Microsoft's New Windows Phones Cost Under $100

Jan 15, 2015

Microsoft's new Lumia smartphones are the cheapest Windows Phones the company's ever made, it announced Wednesday. The Lumia 435 and 532 are part of Microsoft's continuing effort to claw back market share by targeting fast-growing markets abroad.

The 435 and 532 will go on sale in Asia, the Middle East and Europe for $80 (69 Euros) and $91 (79 Euros) respectively.

"We’ve realized our goal of creating the most affordable Lumia devices to date, opening up the opportunity to reach those people who are buying a smartphone for the very first time," corporate vice president for Microsoft's phones unit Jo Harlow said in a statement.

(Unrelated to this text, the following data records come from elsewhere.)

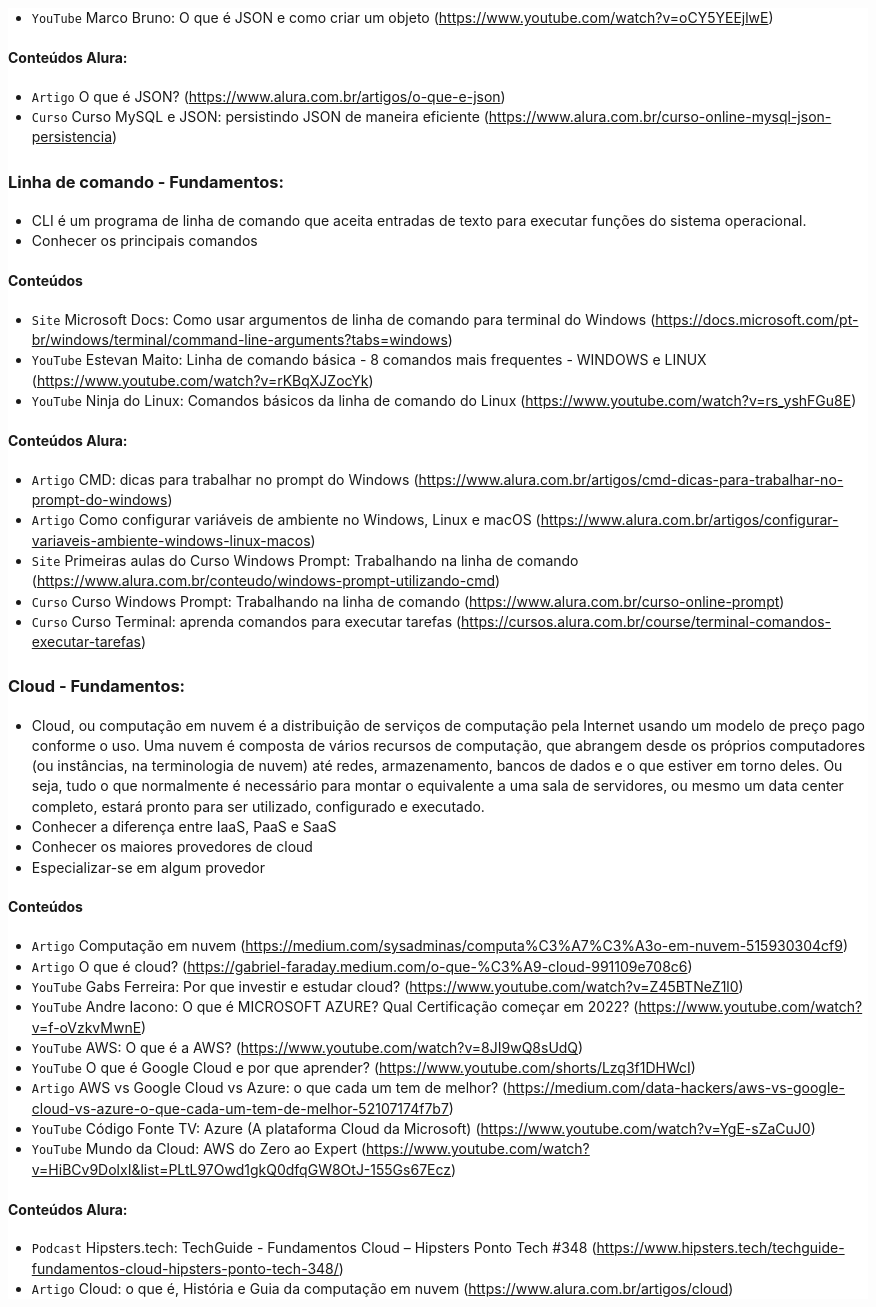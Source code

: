 - `YouTube` Marco Bruno: O que é JSON e como criar um objeto (https://www.youtube.com/watch?v=oCY5YEEjlwE)
#### Conteúdos Alura:
- `Artigo` O que é JSON? (https://www.alura.com.br/artigos/o-que-e-json)
- `Curso` Curso MySQL e JSON: persistindo JSON de maneira eficiente (https://www.alura.com.br/curso-online-mysql-json-persistencia)

### Linha de comando - Fundamentos:
- CLI é um programa de linha de comando que aceita entradas de texto para executar funções do sistema operacional.
- Conhecer os principais comandos
#### Conteúdos
- `Site` Microsoft Docs: Como usar argumentos de linha de comando para terminal do Windows (https://docs.microsoft.com/pt-br/windows/terminal/command-line-arguments?tabs=windows)
- `YouTube` Estevan Maito: Linha de comando básica - 8 comandos mais frequentes - WINDOWS e LINUX (https://www.youtube.com/watch?v=rKBqXJZocYk)
- `YouTube` Ninja do Linux: Comandos básicos da linha de comando do Linux (https://www.youtube.com/watch?v=rs_yshFGu8E)
#### Conteúdos Alura:
- `Artigo` CMD: dicas para trabalhar no prompt do Windows (https://www.alura.com.br/artigos/cmd-dicas-para-trabalhar-no-prompt-do-windows)
- `Artigo` Como configurar variáveis de ambiente no Windows, Linux e macOS (https://www.alura.com.br/artigos/configurar-variaveis-ambiente-windows-linux-macos)
- `Site` Primeiras aulas do Curso Windows Prompt: Trabalhando na linha de comando (https://www.alura.com.br/conteudo/windows-prompt-utilizando-cmd)
- `Curso` Curso Windows Prompt: Trabalhando na linha de comando (https://www.alura.com.br/curso-online-prompt)
- `Curso` Curso Terminal: aprenda comandos para executar tarefas (https://cursos.alura.com.br/course/terminal-comandos-executar-tarefas)

### Cloud - Fundamentos:
- Cloud, ou computação em nuvem é a distribuição de serviços de computação pela Internet usando um modelo de preço pago conforme o uso. Uma nuvem é composta de vários recursos de computação, que abrangem desde os próprios computadores (ou instâncias, na terminologia de nuvem) até redes, armazenamento, bancos de dados e o que estiver em torno deles. Ou seja, tudo o que normalmente é necessário para montar o equivalente a uma sala de servidores, ou mesmo um data center completo, estará pronto para ser utilizado, configurado e executado.
- Conhecer a diferença entre IaaS, PaaS e SaaS
- Conhecer os maiores provedores de cloud
- Especializar-se em algum provedor
#### Conteúdos
- `Artigo` Computação em nuvem (https://medium.com/sysadminas/computa%C3%A7%C3%A3o-em-nuvem-515930304cf9)
- `Artigo` O que é cloud? (https://gabriel-faraday.medium.com/o-que-%C3%A9-cloud-991109e708c6)
- `YouTube` Gabs Ferreira: Por que investir e estudar cloud? (https://www.youtube.com/watch?v=Z45BTNeZ1l0)
- `YouTube` Andre Iacono: O que é MICROSOFT AZURE? Qual Certificação começar em 2022? (https://www.youtube.com/watch?v=f-oVzkvMwnE)
- `YouTube` AWS: O que é a AWS? (https://www.youtube.com/watch?v=8JI9wQ8sUdQ)
- `YouTube` O que é Google Cloud e por que aprender? (https://www.youtube.com/shorts/Lzq3f1DHWcI)
- `Artigo` AWS vs Google Cloud vs Azure: o que cada um tem de melhor? (https://medium.com/data-hackers/aws-vs-google-cloud-vs-azure-o-que-cada-um-tem-de-melhor-52107174f7b7)
- `YouTube` Código Fonte TV: Azure (A plataforma Cloud da Microsoft) (https://www.youtube.com/watch?v=YgE-sZaCuJ0)
- `YouTube` Mundo da Cloud: AWS do Zero ao Expert (https://www.youtube.com/watch?v=HiBCv9DolxI&list=PLtL97Owd1gkQ0dfqGW8OtJ-155Gs67Ecz)
#### Conteúdos Alura:
- `Podcast` Hipsters.tech: TechGuide - Fundamentos Cloud – Hipsters Ponto Tech #348 (https://www.hipsters.tech/techguide-fundamentos-cloud-hipsters-ponto-tech-348/)
- `Artigo` Cloud: o que é, História e Guia da computação em nuvem (https://www.alura.com.br/artigos/cloud)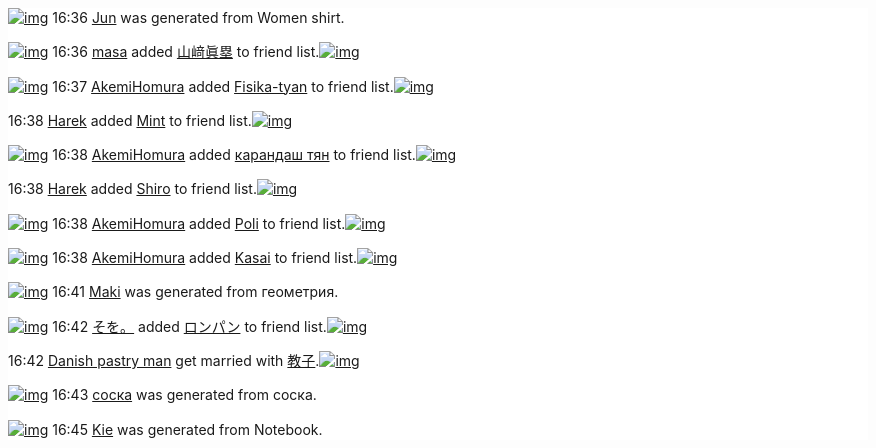 [![img](http://www.deviantsart.com/3q3i75c.png)](http://www.barcodekanojo.com/kanojo/2953783/Jun) 16:36 [Jun](http://www.barcodekanojo.com/kanojo/2953783/Jun) was generated from Women shirt.

[![img](http://www.deviantsart.com/1jrq5jb.jpeg)](http://www.barcodekanojo.com/user/275028/masa) 16:36 [masa](http://www.barcodekanojo.com/user/275028/masa) added [山﨑眞塁](http://www.barcodekanojo.com/kanojo/2864327/%E5%B1%B1%EF%A8%91%E7%9C%9E%E5%A1%81) to friend list.[![img](http://www.deviantsart.com/102snku.png)](http://www.barcodekanojo.com/kanojo/2864327/%E5%B1%B1%EF%A8%91%E7%9C%9E%E5%A1%81)

[![img](http://www.deviantsart.com/2qt4mqj.jpeg)](http://www.barcodekanojo.com/user/455377/AkemiHomura) 16:37 [AkemiHomura](http://www.barcodekanojo.com/user/455377/AkemiHomura) added [Fisika-tyan](http://www.barcodekanojo.com/kanojo/2603168/Fisika-tyan) to friend list.[![img](http://www.deviantsart.com/1q7j48e.png)](http://www.barcodekanojo.com/kanojo/2603168/Fisika-tyan)

16:38 [Harek](http://www.barcodekanojo.com/user/458157/Harek) added [Mint](http://www.barcodekanojo.com/kanojo/2667307/Mint) to friend list.[![img](http://www.deviantsart.com/j56er9.png)](http://www.barcodekanojo.com/kanojo/2667307/Mint)

[![img](http://www.deviantsart.com/2qt4mqj.jpeg)](http://www.barcodekanojo.com/user/455377/AkemiHomura) 16:38 [AkemiHomura](http://www.barcodekanojo.com/user/455377/AkemiHomura) added [карандаш тян](http://www.barcodekanojo.com/kanojo/2554375/%D0%BA%D0%B0%D1%80%D0%B0%D0%BD%D0%B4%D0%B0%D1%88%20%D1%82%D1%8F%D0%BD) to friend list.[![img](http://www.deviantsart.com/1qq6h4l.png)](http://www.barcodekanojo.com/kanojo/2554375/%D0%BA%D0%B0%D1%80%D0%B0%D0%BD%D0%B4%D0%B0%D1%88%20%D1%82%D1%8F%D0%BD)

16:38 [Harek](http://www.barcodekanojo.com/user/458157/Harek) added [Shiro](http://www.barcodekanojo.com/kanojo/967099/Shiro) to friend list.[![img](http://www.deviantsart.com/2v45atj.png)](http://www.barcodekanojo.com/kanojo/967099/Shiro)

[![img](http://www.deviantsart.com/2qt4mqj.jpeg)](http://www.barcodekanojo.com/user/455377/AkemiHomura) 16:38 [AkemiHomura](http://www.barcodekanojo.com/user/455377/AkemiHomura) added [Poli](http://www.barcodekanojo.com/kanojo/2939738/Poli) to friend list.[![img](http://www.deviantsart.com/177fr39.png)](http://www.barcodekanojo.com/kanojo/2939738/Poli)

[![img](http://www.deviantsart.com/2qt4mqj.jpeg)](http://www.barcodekanojo.com/user/455377/AkemiHomura) 16:38 [AkemiHomura](http://www.barcodekanojo.com/user/455377/AkemiHomura) added [Kasai](http://www.barcodekanojo.com/kanojo/2531962/Kasai) to friend list.[![img](http://www.deviantsart.com/2o81vmd.png)](http://www.barcodekanojo.com/kanojo/2531962/Kasai)

[![img](http://www.deviantsart.com/tpcmf2.png)](http://www.barcodekanojo.com/kanojo/2953784/Maki) 16:41 [Maki](http://www.barcodekanojo.com/kanojo/2953784/Maki) was generated from геометрия.

[![img](http://www.deviantsart.com/36ml7i0.jpeg)](http://www.barcodekanojo.com/user/426956/%E3%81%9D%E3%82%92%E3%80%82) 16:42 [そを。](http://www.barcodekanojo.com/user/426956/%E3%81%9D%E3%82%92%E3%80%82) added [ロンパン](http://www.barcodekanojo.com/kanojo/2933315/%E3%83%AD%E3%83%B3%E3%83%91%E3%83%B3) to friend list.[![img](http://www.deviantsart.com/3iis0ui.png)](http://www.barcodekanojo.com/kanojo/2933315/%E3%83%AD%E3%83%B3%E3%83%91%E3%83%B3)

16:42 [Danish pastry man](http://www.barcodekanojo.com/user/453206/Danish%20pastry%20man) get married with [教子](http://www.barcodekanojo.com/kanojo/2913791/%E6%95%99%E5%AD%90).[![img](http://www.deviantsart.com/2udsdvd.png)](http://www.barcodekanojo.com/kanojo/2913791/%E6%95%99%E5%AD%90)

[![img](http://www.deviantsart.com/2t0l6gd.png)](http://www.barcodekanojo.com/kanojo/2953785/%D1%81%D0%BE%D1%81%D0%BA%D0%B0) 16:43 [соска](http://www.barcodekanojo.com/kanojo/2953785/%D1%81%D0%BE%D1%81%D0%BA%D0%B0) was generated from соска.

[![img](http://www.deviantsart.com/sq0eb6.png)](http://www.barcodekanojo.com/kanojo/2953786/Kie) 16:45 [Kie](http://www.barcodekanojo.com/kanojo/2953786/Kie) was generated from Notebook.
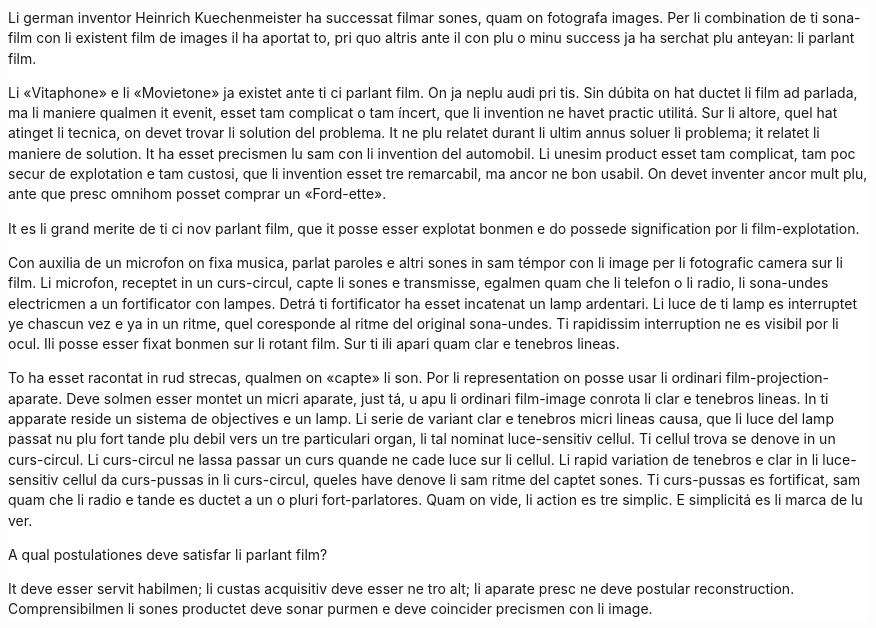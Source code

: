 Li german inventor Heinrich Kuechenmeister ha successat filmar sones,
quam on fotografa images. Per li combination de ti sona-film con li
existent film de images il ha aportat to, pri quo altris ante il con plu
o minu success ja ha serchat plu anteyan: li parlant film.

Li «Vitaphone» e li «Movietone» ja existet ante ti ci parlant film. On
ja neplu audi pri tis. Sin dúbita on hat ductet li film ad parlada, ma
li maniere qualmen it evenit, esset tam complicat o tam íncert, que li
invention ne havet practic utilitá. Sur li altore, quel hat atinget li
tecnica, on devet trovar li solution del problema. It ne plu relatet
durant li ultim annus soluer li problema; it relatet li maniere de
solution. It ha esset precismen lu sam con li invention del automobil.
Li unesim product esset tam complicat, tam poc secur de explotation e
tam custosi, que li invention esset tre remarcabil, ma ancor ne bon
usabil. On devet inventer ancor mult plu, ante que presc omnihom posset
comprar un «Ford-ette».

It es li grand merite de ti ci nov parlant film, que it posse esser
explotat bonmen e do possede signification por li film-explotation.

Con auxilia de un microfon on fixa musica, parlat paroles e altri sones
in sam témpor con li image per li fotografic camera sur li film. Li
microfon, receptet in un curs-circul, capte li sones e transmisse,
egalmen quam che li telefon o li radio, li sona-undes electricmen a un
fortificator con lampes. Detrá ti fortificator ha esset incatenat un
lamp ardentari. Li luce de ti lamp es interruptet ye chascun vez e ya in
un ritme, quel coresponde al ritme del original sona-undes. Ti
rapidissim interruption ne es visibil por li ocul. Ili posse esser fixat
bonmen sur li rotant film. Sur ti ili apari quam clar e tenebros
lineas.




To ha esset racontat in rud strecas, qualmen on «capte» li son. Por li
representation on posse usar li ordinari film-projection-aparate. Deve
solmen esser montet un micri aparate, just tá, u apu li ordinari
film-image conrota li clar e tenebros lineas. In ti apparate reside un
sistema de objectives e un
lamp. Li serie de variant clar e tenebros micri lineas causa, que li
luce del lamp passat nu plu fort tande plu debil vers un tre particulari
organ, li tal nominat luce-sensitiv cellul. Ti cellul trova se denove in
un curs-circul. Li curs-circul ne lassa passar un curs quande ne cade
luce sur li cellul. Li rapid variation de tenebros e clar in li
luce-sensitiv cellul da curs-pussas in li curs-circul, queles have
denove li sam ritme del captet sones. Ti curs-pussas es fortificat, sam
quam che li radio e tande es ductet a un o pluri fort-parlatores. Quam
on vide, li action es tre simplic. E simplicitá es li marca de lu ver.

A qual postulationes deve satisfar li parlant film?

It deve esser servit habilmen; li custas acquisitiv deve esser ne tro
alt; li aparate presc ne deve postular reconstruction. Comprensibilmen
li sones productet deve sonar purmen e deve coincider precismen con li
image.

The bargain-basement Lumias will join a growing portfolio of Microsoft phones for shoppers on a shoestring budget, particularly in the developing world. Earlier this month, the company unveiled a $29 "Internet-ready" phone, not quite smart enough to be called a smartphone, but cheap enough to attract first-time buyers. Now those same buyers can upgrade to a Lumia smartphone for an extra $50, giving them an incentive to stick with the Windows brand.

And if there's anything Microsoft's mobile unit is hurting for right now, it's loyal smartphone customers. Global market share for Windows-enabled smartphones has flatlined around 3%, according to sales data collected by market research firm IDC:

IDC: Smartphone OS Market Share 2013, 2012, and 2011 Chart

If Microsoft wants to attract a virtuous cycle of users and app developers to its Windows mobile platform, clearly it could use a defibrillator. It appears that Microsoft is now looking abroad to find that jump-start, where obscure competitors can come roaring out of nowhere and unseat the established players. China's Xiaomi, for example, went from relative obscurity to the top mobile phone seller in the Chinese market last year, clocking in at 240% sales growth, according to the tech research firm Canalys. So don't rule out a miraculous revival of Windows phones just yet.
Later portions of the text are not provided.